::: SOURCE MATERIAL
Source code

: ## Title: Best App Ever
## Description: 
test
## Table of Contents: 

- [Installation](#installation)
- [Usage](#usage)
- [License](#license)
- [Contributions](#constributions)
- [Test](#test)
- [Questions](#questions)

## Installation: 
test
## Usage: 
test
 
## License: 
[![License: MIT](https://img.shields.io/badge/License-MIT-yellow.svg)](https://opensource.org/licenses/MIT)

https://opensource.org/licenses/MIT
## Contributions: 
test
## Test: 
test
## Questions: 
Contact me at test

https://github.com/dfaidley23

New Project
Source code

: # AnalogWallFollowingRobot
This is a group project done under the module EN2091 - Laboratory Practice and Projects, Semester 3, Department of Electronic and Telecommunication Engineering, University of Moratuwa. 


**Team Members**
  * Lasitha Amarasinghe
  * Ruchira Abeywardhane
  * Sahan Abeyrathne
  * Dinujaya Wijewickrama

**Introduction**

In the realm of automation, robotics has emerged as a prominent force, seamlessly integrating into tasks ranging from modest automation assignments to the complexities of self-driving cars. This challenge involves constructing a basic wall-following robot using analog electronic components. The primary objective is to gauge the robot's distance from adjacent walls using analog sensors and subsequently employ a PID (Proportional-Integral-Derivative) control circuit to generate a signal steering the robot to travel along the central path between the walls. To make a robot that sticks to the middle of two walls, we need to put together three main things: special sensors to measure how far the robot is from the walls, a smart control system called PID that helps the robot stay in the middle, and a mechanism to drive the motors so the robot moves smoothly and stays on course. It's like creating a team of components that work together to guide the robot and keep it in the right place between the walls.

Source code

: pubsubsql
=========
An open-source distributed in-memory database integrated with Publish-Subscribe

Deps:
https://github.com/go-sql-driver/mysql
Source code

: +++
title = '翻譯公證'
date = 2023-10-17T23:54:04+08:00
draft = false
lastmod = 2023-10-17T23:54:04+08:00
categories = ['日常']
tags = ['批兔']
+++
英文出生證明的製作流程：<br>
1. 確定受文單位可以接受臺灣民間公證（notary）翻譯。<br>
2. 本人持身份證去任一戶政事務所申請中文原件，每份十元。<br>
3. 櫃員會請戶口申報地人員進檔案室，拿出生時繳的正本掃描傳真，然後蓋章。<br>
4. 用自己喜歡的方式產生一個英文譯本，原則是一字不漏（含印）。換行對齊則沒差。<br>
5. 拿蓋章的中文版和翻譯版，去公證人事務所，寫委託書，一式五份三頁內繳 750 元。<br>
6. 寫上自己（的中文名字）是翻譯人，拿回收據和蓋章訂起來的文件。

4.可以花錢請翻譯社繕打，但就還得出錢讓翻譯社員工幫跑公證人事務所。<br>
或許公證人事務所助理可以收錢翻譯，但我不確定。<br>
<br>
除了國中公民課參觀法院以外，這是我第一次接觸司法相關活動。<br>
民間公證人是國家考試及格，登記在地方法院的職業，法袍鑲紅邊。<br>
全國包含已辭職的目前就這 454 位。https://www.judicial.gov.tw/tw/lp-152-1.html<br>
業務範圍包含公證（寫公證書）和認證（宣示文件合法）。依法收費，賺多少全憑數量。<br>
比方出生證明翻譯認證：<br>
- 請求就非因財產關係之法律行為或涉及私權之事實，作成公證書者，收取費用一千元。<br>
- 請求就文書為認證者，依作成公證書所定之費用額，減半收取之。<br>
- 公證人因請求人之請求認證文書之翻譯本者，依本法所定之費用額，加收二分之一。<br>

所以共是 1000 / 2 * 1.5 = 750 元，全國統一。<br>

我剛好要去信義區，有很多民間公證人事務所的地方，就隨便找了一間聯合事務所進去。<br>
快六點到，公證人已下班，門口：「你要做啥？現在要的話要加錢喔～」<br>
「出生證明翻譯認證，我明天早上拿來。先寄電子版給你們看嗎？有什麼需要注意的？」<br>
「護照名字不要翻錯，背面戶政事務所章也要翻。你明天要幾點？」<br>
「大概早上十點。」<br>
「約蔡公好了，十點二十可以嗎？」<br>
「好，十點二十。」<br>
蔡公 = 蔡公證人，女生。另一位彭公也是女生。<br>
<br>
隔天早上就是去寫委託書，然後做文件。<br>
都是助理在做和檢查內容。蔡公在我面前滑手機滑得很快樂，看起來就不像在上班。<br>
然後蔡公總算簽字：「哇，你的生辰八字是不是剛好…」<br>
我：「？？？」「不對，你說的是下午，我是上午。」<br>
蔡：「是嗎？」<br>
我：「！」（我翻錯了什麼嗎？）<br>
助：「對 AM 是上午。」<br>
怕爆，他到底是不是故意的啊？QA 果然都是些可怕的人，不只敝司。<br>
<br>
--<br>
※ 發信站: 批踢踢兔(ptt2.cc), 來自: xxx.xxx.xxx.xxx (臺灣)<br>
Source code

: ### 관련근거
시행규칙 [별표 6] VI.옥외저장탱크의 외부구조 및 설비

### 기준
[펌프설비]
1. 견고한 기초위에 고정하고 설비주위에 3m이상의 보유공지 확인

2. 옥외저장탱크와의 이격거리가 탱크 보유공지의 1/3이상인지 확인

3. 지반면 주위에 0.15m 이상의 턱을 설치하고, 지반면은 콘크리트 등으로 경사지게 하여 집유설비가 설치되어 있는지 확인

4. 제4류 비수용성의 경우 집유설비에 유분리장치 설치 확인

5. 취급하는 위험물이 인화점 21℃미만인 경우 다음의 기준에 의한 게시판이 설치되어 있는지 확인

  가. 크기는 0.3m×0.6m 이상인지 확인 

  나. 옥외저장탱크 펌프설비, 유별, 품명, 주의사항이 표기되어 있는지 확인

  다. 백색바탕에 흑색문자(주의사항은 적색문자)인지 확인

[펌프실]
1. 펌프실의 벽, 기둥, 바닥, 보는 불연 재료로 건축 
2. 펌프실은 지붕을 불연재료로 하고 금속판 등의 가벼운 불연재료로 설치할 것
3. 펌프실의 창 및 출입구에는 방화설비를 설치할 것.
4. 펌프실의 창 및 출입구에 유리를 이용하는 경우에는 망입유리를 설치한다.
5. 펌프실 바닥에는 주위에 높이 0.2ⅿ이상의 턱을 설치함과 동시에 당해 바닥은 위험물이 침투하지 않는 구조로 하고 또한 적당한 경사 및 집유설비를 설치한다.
::::::
EXERCISE INSTRUCTIONS. So that nothing is lost, return the listing exactly and completely.

PROBLEM SOLUTION.
Source code

: ## Title: Best App Ever
## Description: 
test
## Table of Contents: 

- [Installation](#installation)
- [Usage](#usage)
- [License](#license)
- [Contributions](#constributions)
- [Test](#test)
- [Questions](#questions)

## Installation: 
test
## Usage: 
test
 
## License: 
[![License: MIT](https://img.shields.io/badge/License-MIT-yellow.svg)](https://opensource.org/licenses/MIT)

https://opensource.org/licenses/MIT
## Contributions: 
test
## Test: 
test
## Questions: 
Contact me at test

https://github.com/dfaidley23

New Project
Source code

: # AnalogWallFollowingRobot
This is a group project done under the module EN2091 - Laboratory Practice and Projects, Semester 3, Department of Electronic and Telecommunication Engineering, University of Moratuwa. 


**Team Members**
  * Lasitha Amarasinghe
  * Ruchira Abeywardhane
  * Sahan Abeyrathne
  * Dinujaya Wijewickrama

**Introduction**

In the realm of automation, robotics has emerged as a prominent force, seamlessly integrating into tasks ranging from modest automation assignments to the complexities of self-driving cars. This challenge involves constructing a basic wall-following robot using analog electronic components. The primary objective is to gauge the robot's distance from adjacent walls using analog sensors and subsequently employ a PID (Proportional-Integral-Derivative) control circuit to generate a signal steering the robot to travel along the central path between the walls. To make a robot that sticks to the middle of two walls, we need to put together three main things: special sensors to measure how far the robot is from the walls, a smart control system called PID that helps the robot stay in the middle, and a mechanism to drive the motors so the robot moves smoothly and stays on course. It's like creating a team of components that work together to guide the robot and keep it in the right place between the walls.

Source code

: pubsubsql
=========
An open-source distributed in-memory database integrated with Publish-Subscribe

Deps:
https://github.com/go-sql-driver/mysql
Source code

: +++
title = '翻譯公證'
date = 2023-10-17T23:54:04+08:00
draft = false
lastmod = 2023-10-17T23:54:04+08:00
categories = ['日常']
tags = ['批兔']
+++
英文出生證明的製作流程：<br>
1. 確定受文單位可以接受臺灣民間公證（notary）翻譯。<br>
2. 本人持身份證去任一戶政事務所申請中文原件，每份十元。<br>
3. 櫃員會請戶口申報地人員進檔案室，拿出生時繳的正本掃描傳真，然後蓋章。<br>
4. 用自己喜歡的方式產生一個英文譯本，原則是一字不漏（含印）。換行對齊則沒差。<br>
5. 拿蓋章的中文版和翻譯版，去公證人事務所，寫委託書，一式五份三頁內繳 750 元。<br>
6. 寫上自己（的中文名字）是翻譯人，拿回收據和蓋章訂起來的文件。

4.可以花錢請翻譯社繕打，但就還得出錢讓翻譯社員工幫跑公證人事務所。<br>
或許公證人事務所助理可以收錢翻譯，但我不確定。<br>
<br>
除了國中公民課參觀法院以外，這是我第一次接觸司法相關活動。<br>
民間公證人是國家考試及格，登記在地方法院的職業，法袍鑲紅邊。<br>
全國包含已辭職的目前就這 454 位。https://www.judicial.gov.tw/tw/lp-152-1.html<br>
業務範圍包含公證（寫公證書）和認證（宣示文件合法）。依法收費，賺多少全憑數量。<br>
比方出生證明翻譯認證：<br>
- 請求就非因財產關係之法律行為或涉及私權之事實，作成公證書者，收取費用一千元。<br>
- 請求就文書為認證者，依作成公證書所定之費用額，減半收取之。<br>
- 公證人因請求人之請求認證文書之翻譯本者，依本法所定之費用額，加收二分之一。<br>

所以共是 1000 / 2 * 1.5 = 750 元，全國統一。<br>

我剛好要去信義區，有很多民間公證人事務所的地方，就隨便找了一間聯合事務所進去。<br>
快六點到，公證人已下班，門口：「你要做啥？現在要的話要加錢喔～」<br>
「出生證明翻譯認證，我明天早上拿來。先寄電子版給你們看嗎？有什麼需要注意的？」<br>
「護照名字不要翻錯，背面戶政事務所章也要翻。你明天要幾點？」<br>
「大概早上十點。」<br>
「約蔡公好了，十點二十可以嗎？」<br>
「好，十點二十。」<br>
蔡公 = 蔡公證人，女生。另一位彭公也是女生。<br>
<br>
隔天早上就是去寫委託書，然後做文件。<br>
都是助理在做和檢查內容。蔡公在我面前滑手機滑得很快樂，看起來就不像在上班。<br>
然後蔡公總算簽字：「哇，你的生辰八字是不是剛好…」<br>
我：「？？？」「不對，你說的是下午，我是上午。」<br>
蔡：「是嗎？」<br>
我：「！」（我翻錯了什麼嗎？）<br>
助：「對 AM 是上午。」<br>
怕爆，他到底是不是故意的啊？QA 果然都是些可怕的人，不只敝司。<br>
<br>
--<br>
※ 發信站: 批踢踢兔(ptt2.cc), 來自: xxx.xxx.xxx.xxx (臺灣)<br>
Source code

: ### 관련근거
시행규칙 [별표 6] VI.옥외저장탱크의 외부구조 및 설비

### 기준
[펌프설비]
1. 견고한 기초위에 고정하고 설비주위에 3m이상의 보유공지 확인

2. 옥외저장탱크와의 이격거리가 탱크 보유공지의 1/3이상인지 확인

3. 지반면 주위에 0.15m 이상의 턱을 설치하고, 지반면은 콘크리트 등으로 경사지게 하여 집유설비가 설치되어 있는지 확인

4. 제4류 비수용성의 경우 집유설비에 유분리장치 설치 확인

5. 취급하는 위험물이 인화점 21℃미만인 경우 다음의 기준에 의한 게시판이 설치되어 있는지 확인

  가. 크기는 0.3m×0.6m 이상인지 확인 

  나. 옥외저장탱크 펌프설비, 유별, 품명, 주의사항이 표기되어 있는지 확인

  다. 백색바탕에 흑색문자(주의사항은 적색문자)인지 확인

[펌프실]
1. 펌프실의 벽, 기둥, 바닥, 보는 불연 재료로 건축 
2. 펌프실은 지붕을 불연재료로 하고 금속판 등의 가벼운 불연재료로 설치할 것
3. 펌프실의 창 및 출입구에는 방화설비를 설치할 것.
4. 펌프실의 창 및 출입구에 유리를 이용하는 경우에는 망입유리를 설치한다.
5. 펌프실 바닥에는 주위에 높이 0.2ⅿ이상의 턱을 설치함과 동시에 당해 바닥은 위험물이 침투하지 않는 구조로 하고 또한 적당한 경사 및 집유설비를 설치한다.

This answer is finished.